Go through the entries below and collect each line with the string "singlestore" in it.

---------- Information provided

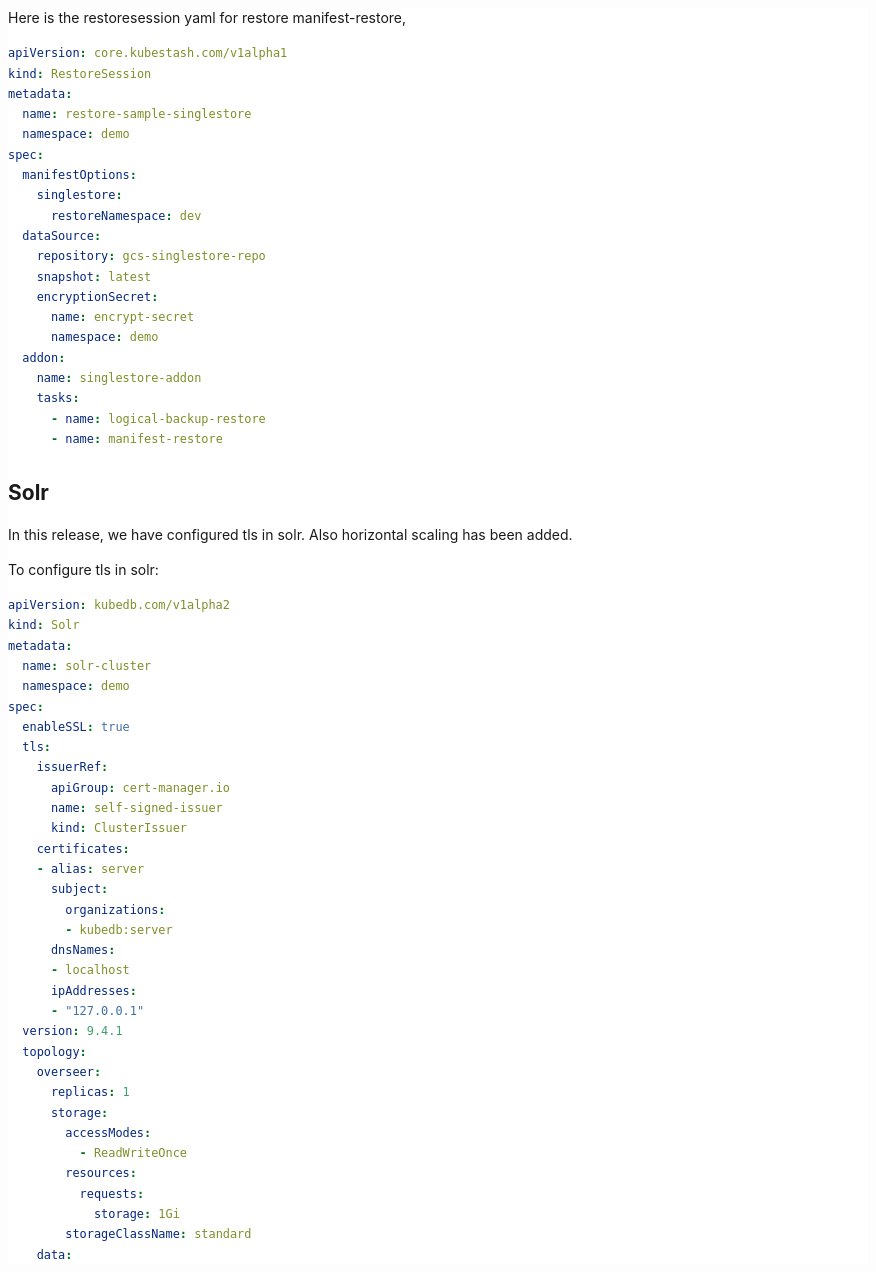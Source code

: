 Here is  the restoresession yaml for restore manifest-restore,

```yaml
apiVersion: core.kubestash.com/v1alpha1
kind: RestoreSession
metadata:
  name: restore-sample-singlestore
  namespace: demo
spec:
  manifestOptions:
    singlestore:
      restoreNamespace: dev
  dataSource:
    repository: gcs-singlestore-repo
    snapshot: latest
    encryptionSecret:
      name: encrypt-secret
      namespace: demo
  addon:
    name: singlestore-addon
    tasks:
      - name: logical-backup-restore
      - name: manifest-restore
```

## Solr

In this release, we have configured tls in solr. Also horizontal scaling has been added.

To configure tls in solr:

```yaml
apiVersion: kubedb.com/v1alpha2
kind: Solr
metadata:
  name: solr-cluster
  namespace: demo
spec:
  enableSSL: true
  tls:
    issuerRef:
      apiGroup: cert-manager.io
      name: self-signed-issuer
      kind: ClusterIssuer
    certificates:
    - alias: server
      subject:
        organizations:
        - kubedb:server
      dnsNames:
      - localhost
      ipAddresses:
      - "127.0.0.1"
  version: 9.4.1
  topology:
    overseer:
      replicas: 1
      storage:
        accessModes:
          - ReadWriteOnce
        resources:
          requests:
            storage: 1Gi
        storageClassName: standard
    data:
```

--------------------
---------- Information provided

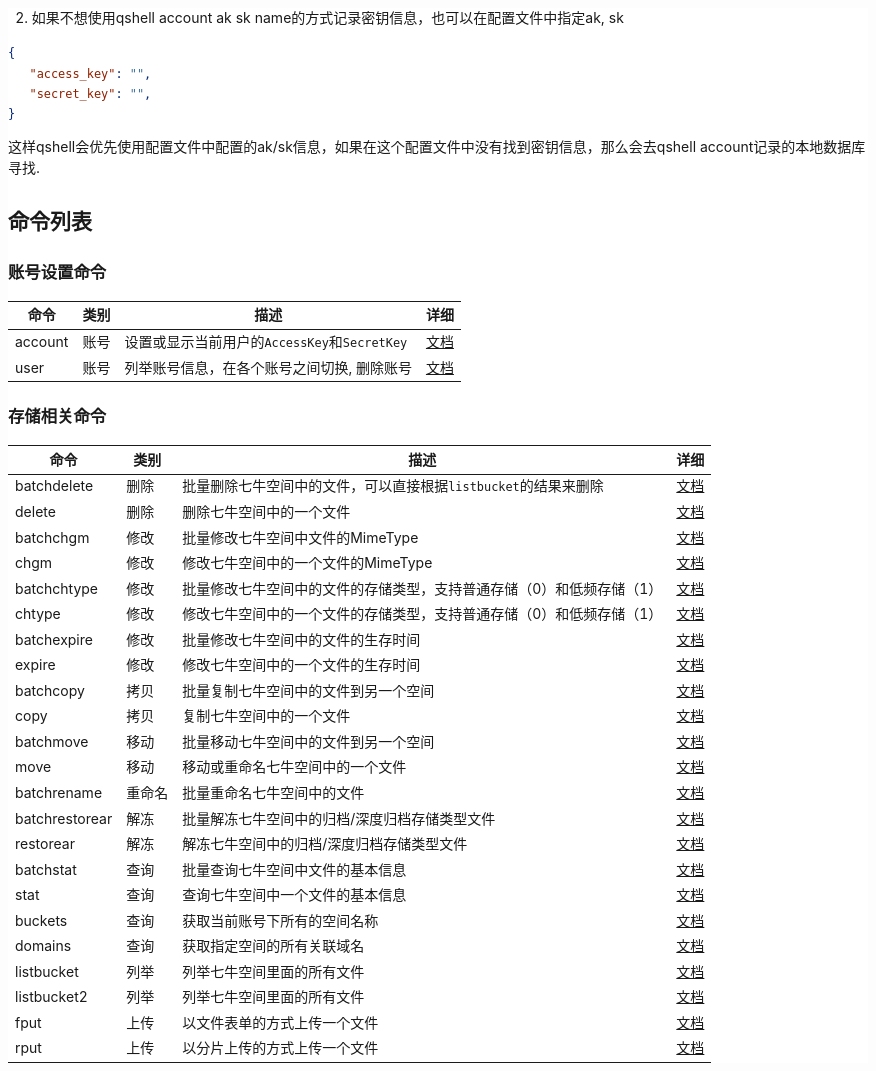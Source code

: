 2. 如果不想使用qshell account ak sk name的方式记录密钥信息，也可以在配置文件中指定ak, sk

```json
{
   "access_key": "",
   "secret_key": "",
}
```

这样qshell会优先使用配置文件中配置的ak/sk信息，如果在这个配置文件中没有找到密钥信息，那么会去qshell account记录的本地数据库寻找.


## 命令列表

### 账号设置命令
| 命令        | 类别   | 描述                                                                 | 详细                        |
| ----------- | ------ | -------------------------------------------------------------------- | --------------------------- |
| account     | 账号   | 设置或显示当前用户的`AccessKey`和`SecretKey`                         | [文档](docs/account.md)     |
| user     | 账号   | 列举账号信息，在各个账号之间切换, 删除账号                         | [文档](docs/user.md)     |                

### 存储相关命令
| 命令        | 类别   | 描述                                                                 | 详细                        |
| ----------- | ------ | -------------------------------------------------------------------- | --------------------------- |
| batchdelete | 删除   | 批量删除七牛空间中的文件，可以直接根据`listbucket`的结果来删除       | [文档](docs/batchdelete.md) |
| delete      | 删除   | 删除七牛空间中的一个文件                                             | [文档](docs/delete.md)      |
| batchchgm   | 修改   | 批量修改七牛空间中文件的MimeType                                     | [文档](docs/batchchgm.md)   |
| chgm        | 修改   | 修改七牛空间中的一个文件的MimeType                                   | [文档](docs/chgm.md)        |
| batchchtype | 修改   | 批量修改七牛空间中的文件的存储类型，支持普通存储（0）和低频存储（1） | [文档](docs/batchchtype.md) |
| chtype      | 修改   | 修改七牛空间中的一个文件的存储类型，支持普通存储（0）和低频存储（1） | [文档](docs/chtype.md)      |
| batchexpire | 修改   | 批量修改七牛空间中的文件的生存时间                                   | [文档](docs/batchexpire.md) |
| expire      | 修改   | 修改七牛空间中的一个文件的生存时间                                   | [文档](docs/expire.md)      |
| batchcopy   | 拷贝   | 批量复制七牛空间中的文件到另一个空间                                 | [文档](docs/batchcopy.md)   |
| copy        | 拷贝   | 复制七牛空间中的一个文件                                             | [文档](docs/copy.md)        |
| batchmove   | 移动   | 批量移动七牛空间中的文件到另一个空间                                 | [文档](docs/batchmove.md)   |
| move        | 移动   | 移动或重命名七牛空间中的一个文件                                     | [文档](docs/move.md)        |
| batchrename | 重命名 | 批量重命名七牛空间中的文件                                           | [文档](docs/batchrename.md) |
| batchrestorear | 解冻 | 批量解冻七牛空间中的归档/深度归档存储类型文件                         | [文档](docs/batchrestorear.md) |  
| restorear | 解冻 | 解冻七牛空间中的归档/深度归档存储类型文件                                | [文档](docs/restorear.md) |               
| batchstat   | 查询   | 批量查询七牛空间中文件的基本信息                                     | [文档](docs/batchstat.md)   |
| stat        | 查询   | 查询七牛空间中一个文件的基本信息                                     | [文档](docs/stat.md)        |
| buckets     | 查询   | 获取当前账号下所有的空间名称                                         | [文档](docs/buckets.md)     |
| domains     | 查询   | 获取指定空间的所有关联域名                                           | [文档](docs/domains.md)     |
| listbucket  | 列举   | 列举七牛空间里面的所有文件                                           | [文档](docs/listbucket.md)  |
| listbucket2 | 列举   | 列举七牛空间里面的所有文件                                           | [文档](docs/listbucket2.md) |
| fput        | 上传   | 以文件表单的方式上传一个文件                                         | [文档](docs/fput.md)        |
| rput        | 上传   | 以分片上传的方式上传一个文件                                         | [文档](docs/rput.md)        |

--------------------

**Completed exercise**
  name: restore-sample-singlestore
    singlestore:
    repository: gcs-singlestore-repo
    name: singlestore-addon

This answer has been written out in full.